The following is a contributed post.
Whether you’ve recently lost your job or simply bit off more than you can chew when you purchased a new car, there are times when making monthly car payments can seem next to impossible. If you’re having difficulty paying your bills, it’s time to re-examine your options before you default on your loan. Missing car payments could lead to your car being repossessed and your credit damaged, so the sooner you can take action the better.
Go Back to the Dealer
One of the first options is to try and take your car back to the dealership. You can speak to the finance manager about the possibility of trading in your car for a more affordable model. For example, Hyundai has a policy that allows you to return your car within the first 12 months of purchase if there’s a change in your financial circumstances. The exchange policy will vary by dealer, but it doesn’t hurt to ask. However, it’s important to bear in mind that the value of a new car depreciates as soon as it’s driven off the lot. Even after only a few months of owning a new car, you may owe more than what it’s currently worth and you would need to pay the difference.
Refinance your Loan
Another option is to speak directly to your lender. It’s in the best interest of a lender to keep you as a customer, so they may be willing to work with you to refinance your loan. If your Subaru Forester is proving to be too much car for you, before you call the lender it’s a good idea to determine what you still owe on the car and what used Subaru Foresters are currently worth by looking at listings sites like Motoring. This will help you negotiate.
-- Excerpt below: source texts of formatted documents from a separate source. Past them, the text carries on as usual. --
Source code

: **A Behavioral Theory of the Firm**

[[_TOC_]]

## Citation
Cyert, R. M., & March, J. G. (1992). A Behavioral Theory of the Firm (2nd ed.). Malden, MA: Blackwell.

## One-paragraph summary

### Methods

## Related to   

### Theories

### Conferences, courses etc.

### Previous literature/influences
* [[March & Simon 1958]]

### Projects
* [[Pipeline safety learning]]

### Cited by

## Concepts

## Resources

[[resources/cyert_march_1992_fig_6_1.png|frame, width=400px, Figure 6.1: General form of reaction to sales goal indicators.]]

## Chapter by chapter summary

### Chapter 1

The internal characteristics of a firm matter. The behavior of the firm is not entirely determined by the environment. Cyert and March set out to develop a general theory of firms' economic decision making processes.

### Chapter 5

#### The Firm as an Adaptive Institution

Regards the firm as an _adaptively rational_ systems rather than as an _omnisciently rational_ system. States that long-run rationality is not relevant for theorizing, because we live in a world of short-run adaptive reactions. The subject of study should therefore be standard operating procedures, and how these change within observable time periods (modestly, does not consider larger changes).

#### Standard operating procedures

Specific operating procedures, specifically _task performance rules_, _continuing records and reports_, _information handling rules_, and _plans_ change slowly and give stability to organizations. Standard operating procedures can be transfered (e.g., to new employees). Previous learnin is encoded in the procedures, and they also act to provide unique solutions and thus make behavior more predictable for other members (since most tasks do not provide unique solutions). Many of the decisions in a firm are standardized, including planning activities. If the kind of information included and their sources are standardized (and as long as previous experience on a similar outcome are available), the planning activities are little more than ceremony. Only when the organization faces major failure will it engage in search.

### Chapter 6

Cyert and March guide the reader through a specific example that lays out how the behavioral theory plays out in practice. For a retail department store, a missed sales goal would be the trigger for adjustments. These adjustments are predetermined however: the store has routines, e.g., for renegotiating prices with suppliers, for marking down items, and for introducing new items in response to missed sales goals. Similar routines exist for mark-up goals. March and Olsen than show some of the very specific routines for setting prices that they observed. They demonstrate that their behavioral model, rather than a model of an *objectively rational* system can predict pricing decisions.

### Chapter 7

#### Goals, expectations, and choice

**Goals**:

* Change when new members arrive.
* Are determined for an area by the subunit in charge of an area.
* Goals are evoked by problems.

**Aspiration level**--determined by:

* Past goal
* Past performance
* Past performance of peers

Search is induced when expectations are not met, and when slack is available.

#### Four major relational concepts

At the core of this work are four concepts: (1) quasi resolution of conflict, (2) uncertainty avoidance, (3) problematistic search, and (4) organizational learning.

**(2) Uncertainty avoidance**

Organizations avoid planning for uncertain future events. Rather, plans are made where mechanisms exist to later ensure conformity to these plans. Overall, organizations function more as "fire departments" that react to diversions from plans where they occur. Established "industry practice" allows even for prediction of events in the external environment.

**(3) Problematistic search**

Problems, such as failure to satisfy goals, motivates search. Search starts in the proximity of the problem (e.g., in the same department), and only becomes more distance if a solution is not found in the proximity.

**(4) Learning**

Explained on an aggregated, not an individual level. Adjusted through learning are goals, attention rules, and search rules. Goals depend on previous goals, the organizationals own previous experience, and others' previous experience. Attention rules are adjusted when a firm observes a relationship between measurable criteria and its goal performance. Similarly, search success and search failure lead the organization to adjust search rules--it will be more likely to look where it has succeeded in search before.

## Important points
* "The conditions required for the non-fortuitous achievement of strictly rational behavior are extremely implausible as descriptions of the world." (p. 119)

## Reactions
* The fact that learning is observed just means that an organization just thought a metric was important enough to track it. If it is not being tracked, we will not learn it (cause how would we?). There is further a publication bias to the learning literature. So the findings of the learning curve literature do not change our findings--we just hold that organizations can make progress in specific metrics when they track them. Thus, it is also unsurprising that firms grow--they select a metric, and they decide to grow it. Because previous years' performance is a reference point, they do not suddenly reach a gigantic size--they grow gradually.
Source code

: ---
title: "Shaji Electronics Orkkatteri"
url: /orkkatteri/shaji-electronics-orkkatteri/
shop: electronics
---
The lender may be willing to extend your loan period to lower your monthly payments, although you’ll pay more interest in the long run.
Sell your Car
Rather than selling the car back to the dealer, you could try to sell it privately to pay off your loan. You may need to take out a separate personal loan to cover the difference if you owe more than what the car is currently worth. After selling the car, you could look at more affordable used vehicles as an alternative mode of transportation. Rather than selling the car to pay off the loan, another option is to find a buyer who would be willing to take the loan from you and continue making payments.
Transfer your Lease
If you are locked into a lease agreement, the situation can be a bit trickier. You don’t own the car so you can’t sell it to pay off your loan, and if you return it the dealer you’d still have to pay off the remainder of your lease. However, you may be able to find someone who could take over the payments for you in a lease transfer.
When you can’t afford to pay your bills, it’s natural to worry. However, before you panic it’s a good idea to think carefully about these options to determine if any of them could work for you. The first step is to admit that you can’t afford your car, and to take action before you get in any deeper into debt. In most cases, lenders and dealers alike will want to work with you to minimise damage on all accounts.